Considerando como coisas materiais, não há qualquer dificuldade para reconhecer a fonte da teoria marxista nos muitos volumes de obras de Marx, Engels, Lenin, até os mais recentes como Zizek ou Laclau. Já os acontecimentos políticos que reverberam tal tradição, dificilmente são sequer notados em seus aspectos essencialmente marxistas. Tal estado de coisas não é simples de entender, muito menos de enfrentar. Ao nível do senso comum, se polarizam posições dogmáticas. Ou é absolutamente negada sua existência, ou o comunismo é pressuposto como auto-evidente na paisagem cultural, o que resulta em duelos retóricos caricatos.
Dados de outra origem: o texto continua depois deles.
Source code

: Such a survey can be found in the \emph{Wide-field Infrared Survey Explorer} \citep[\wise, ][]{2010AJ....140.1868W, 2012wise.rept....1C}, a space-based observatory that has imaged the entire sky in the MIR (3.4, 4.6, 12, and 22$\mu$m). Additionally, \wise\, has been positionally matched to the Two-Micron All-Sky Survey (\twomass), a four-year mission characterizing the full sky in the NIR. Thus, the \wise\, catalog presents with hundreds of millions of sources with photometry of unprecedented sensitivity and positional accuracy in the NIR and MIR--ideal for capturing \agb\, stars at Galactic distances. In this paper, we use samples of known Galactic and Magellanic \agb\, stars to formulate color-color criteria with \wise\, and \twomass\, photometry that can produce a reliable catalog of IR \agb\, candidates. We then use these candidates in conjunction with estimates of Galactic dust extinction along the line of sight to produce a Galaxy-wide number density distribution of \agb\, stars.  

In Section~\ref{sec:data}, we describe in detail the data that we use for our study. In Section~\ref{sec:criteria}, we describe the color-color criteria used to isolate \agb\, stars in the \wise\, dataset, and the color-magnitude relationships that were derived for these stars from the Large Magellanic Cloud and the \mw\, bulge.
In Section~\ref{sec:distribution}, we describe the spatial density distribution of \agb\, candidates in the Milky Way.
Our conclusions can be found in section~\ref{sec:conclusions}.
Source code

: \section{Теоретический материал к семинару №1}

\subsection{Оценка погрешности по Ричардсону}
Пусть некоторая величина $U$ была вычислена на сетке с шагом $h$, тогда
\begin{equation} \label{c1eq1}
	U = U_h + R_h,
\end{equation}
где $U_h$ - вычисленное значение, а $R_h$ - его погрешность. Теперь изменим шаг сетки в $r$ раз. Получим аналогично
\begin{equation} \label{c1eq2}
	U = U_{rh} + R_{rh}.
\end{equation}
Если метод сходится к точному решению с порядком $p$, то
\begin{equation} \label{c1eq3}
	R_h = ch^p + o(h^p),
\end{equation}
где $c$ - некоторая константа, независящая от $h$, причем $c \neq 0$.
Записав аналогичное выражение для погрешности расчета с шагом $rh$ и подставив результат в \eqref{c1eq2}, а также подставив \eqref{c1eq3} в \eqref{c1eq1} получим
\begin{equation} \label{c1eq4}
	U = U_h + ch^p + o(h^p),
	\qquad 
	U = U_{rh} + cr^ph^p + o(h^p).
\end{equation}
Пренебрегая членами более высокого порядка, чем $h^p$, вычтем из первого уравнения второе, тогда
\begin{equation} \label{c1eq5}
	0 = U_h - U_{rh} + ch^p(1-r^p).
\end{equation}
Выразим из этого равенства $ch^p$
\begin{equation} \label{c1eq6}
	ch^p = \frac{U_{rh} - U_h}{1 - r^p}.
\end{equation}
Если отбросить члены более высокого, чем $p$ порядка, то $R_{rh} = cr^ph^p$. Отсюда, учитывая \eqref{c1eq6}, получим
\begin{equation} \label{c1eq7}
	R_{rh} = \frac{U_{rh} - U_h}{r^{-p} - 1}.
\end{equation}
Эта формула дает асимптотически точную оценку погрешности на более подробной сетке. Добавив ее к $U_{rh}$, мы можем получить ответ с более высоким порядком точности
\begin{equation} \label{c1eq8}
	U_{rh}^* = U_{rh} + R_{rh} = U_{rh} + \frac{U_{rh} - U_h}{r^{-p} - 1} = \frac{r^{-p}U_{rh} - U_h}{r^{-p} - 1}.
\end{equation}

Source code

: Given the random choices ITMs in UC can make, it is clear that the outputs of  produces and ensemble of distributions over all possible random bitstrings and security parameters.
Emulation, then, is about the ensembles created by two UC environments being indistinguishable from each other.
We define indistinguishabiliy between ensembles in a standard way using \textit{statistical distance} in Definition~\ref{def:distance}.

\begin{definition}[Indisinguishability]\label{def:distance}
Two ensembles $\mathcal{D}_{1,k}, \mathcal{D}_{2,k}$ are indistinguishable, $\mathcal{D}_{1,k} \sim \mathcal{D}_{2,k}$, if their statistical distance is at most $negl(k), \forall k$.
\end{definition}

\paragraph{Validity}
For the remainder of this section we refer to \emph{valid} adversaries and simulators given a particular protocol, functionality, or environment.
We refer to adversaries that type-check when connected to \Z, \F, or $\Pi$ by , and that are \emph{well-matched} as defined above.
Mas a mesma questão admite um tratamento rigoroso com a definição dos conceitos, sem desistir do realismo desafiado pela complexidade do que se dá empiricamente. Se o exame partir puramente da premissa de que a prática do movimento deve realizar fielmente seu programa teórico, ou ser descaracterizada enquanto representante da ideologia que pregam, talvez se terminaria por concluir que o comunismo nunca foi mais que uma palavra que não se refere a nada de objetivo. Nesta perspectiva, mais inteligente parece não levar a sério o que dizem de si mesmos os que se alegam herdeiros de Marx. Apelar aos slogans de propaganda da utopia revolucionária não seria mais que uma demagogia para despistar e manobrar militantes lunáticos em cada sociedade. As finalidades reais do pacote populista oferecido, e bem menos nobres do que é vendido aos eleitores, permanecem em segredo.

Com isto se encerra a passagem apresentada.